Ideado por Cattz a las 14:40
Es martes. Mi cuarto sigue siendo una mezcla de colores tanto por mi afán de pintar las paredes como por la ropa que hay amontonada por el suelo. La ropa lleva acumulándose un mes, desde mi vuelta de Tenerife y sólo se mueve para ir a la lavadora y volver.

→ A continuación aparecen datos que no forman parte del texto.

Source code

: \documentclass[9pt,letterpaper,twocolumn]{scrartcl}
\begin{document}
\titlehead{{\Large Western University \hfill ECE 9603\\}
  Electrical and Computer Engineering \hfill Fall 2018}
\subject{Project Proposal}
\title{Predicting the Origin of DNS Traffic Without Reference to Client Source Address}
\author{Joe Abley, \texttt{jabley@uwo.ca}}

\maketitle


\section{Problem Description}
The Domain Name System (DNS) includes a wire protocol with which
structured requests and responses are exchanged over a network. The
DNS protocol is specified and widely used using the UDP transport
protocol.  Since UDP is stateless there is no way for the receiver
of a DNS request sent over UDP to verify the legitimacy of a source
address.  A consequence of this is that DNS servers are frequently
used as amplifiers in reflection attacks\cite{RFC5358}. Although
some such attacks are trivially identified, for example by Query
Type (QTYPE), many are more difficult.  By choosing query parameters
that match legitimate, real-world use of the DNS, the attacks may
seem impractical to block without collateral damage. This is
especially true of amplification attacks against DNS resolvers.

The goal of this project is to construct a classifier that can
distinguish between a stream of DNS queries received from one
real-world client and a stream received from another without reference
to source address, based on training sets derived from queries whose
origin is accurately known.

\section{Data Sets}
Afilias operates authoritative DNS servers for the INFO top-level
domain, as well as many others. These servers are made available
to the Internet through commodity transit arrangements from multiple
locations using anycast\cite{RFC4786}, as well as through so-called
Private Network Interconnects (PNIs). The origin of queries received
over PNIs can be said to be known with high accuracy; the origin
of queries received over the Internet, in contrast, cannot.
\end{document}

El posterior viaje a Madrid, el salto a Sevilla y que mi ropa de invierno estuviera escondida en remotos rincones del piso en bolsas de plástico, ha provocado el aumento de la montaña de ropa, maletas, cables, trastos electrónicos y bombones Ferrero en el reducido espacio vital que poseo. Menos mal que saqué el armario al pasillo. Claro que el armario está casi vacío. Sacaría foto del desastre, pero ahora no sé dónde está la cámara. Ni la web cam. Ni mis calcetines favoritos, mis guantes y otras cosas básicas de supervivencia. Además mover montones de chismes de un lado a otro para poder limpiar es un coñazo, por suerte hoy se me acaba el tiempo porque viene la casera a hacer inventario del piso y necesita poder ver lo que hay en mi cuarto. Y casi no se ve ni la cama.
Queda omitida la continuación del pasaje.